Above all, this was a massive missed opportunity to end austerity. The Chancellor has failed to ease the punitive cuts that are hitting so many Scottish families. Instead he has continued the damaging austerity that is hitting the budgets for public services, hammering family finances and failing to revive the economy.

The one thing I can welcome the UK Government’s commitment to working with us to deliver ambitious City Region Deals for Stirling and Clackmannanshire and the Tay Cities. The Scottish Government has been consistent in its support for deals for these areas for a considerable amount of time and I am delighted that the Chancellor has finally confirmed he will join us in discussions. This represent an opportunity to unlock investment in these regions, boost economic growth and invest in infrastructure.

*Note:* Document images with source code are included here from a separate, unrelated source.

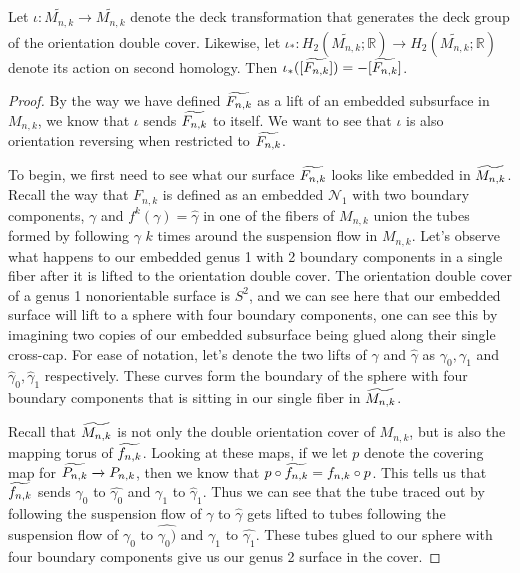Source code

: \begin{lem}
Let $\iota: \widetilde{M_{n,k}} \xrightarrow[]{} \widetilde{M_{n,k}}$ denote the deck transformation that generates the deck group of the orientation double cover. Likewise, let $\iota_*: H_2(\widetilde{M_{n,k}};\mathbb{R}) \xrightarrow[]{} H_2(\widetilde{M_{n,k}};\mathbb{R})$ denote its action on second homology. Then $\iota_*([\widetilde{F_{n,k}}]) = -[\widetilde{F_{n,k}}]$.
\end{lem}
\begin{proof}

By the way we have defined $\widetilde{F_{n,k}}$ as a lift of an embedded subsurface in $M_{n,k}$, we know that $\iota$ sends $\widetilde{F_{n,k}}$ to itself. We want to see that $\iota$ is also orientation reversing when restricted to $\widetilde{F_{n,k}}$.

To begin, we first need to see what our surface $\widetilde{F_{n,k}}$ looks like embedded in $\widetilde{M_{n,k}}$. Recall the way that $F_{n,k}$ is defined as an embedded $\mathcal{N}_1$ with two boundary components, $\gamma$ and $f^k(\gamma) = \hat{\gamma}$ in one of the fibers of $M_{n,k}$ union the tubes formed by following $\gamma$ $k$ times around the suspension flow in $M_{n,k}$. Let's observe what happens to our embedded genus 1 with 2 boundary components in a single fiber after it is lifted to the orientation double cover. The orientation double cover of a genus 1 nonorientable surface is $S^2$, and we can see here that our embedded surface will lift to a sphere with four boundary components, one can see this by imagining two copies of our embedded subsurface being glued along their single cross-cap. For ease of notation, let's denote the two lifts of $\gamma$ and $\hat{\gamma}$ as $\gamma_0,\gamma_1$ and $\hat{\gamma}_0,\hat{\gamma}_1$ respectively. These curves form the boundary of the sphere with four boundary components that is sitting in our single fiber in $\widetilde{M_{n,k}}$.

Recall that $\widetilde{M_{n,k}}$ is not only the double orientation cover of $M_{n,k}$, but is also the mapping torus of $\widetilde{f_{n,k}}$. Looking at these maps, if we let $p$ denote the covering map for $\widetilde{P_{n,k}} \xrightarrow[]{} P_{n,k}$, then we know that $p \circ \widetilde{f_{n,k}} = f_{n,k} \circ p$. This tells us that $\widetilde{f_{n,k}}$ sends $\gamma_0$ to $\hat{\gamma_0}$ and $\gamma_1$ to $\hat{\gamma}_1$. Thus we can see that the tube traced out by following the suspension flow of $\gamma$ to $\hat{\gamma}$ gets lifted to tubes following the suspension flow of $\gamma_0$ to $\hat{\gamma_0)}$ and $\gamma_1$ to $\hat{\gamma_1}$. These tubes glued to our sphere with four boundary components give us our genus 2 surface in the cover.


\end{proof}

We have already committed to £760 million over the next 10 to 20 years for City Deals in Glasgow, Aberdeen and Inverness with communities in these areas benefitting from housing, digital and infrastructure projects. This investment will also benefit Scotland as a whole, as it’s creating thousands of jobs and up-skilling local labour markets. We are also progressing discussions with Edinburgh and South East Scotland and Ayrshire. These deals represent an opportunity to unlock investment in their regions, boost economic growth and invest in infrastructure.

Today’s Autumn Statement is effectively tinkering around the edges and, while I welcome the focus on capital expenditure, there is still not enough to help hard pressed families.

I will publish the Scottish Draft Budget next month that will support our economy, tackle inequality and provide high quality public services for all – underlining the very different approaches our two governments take.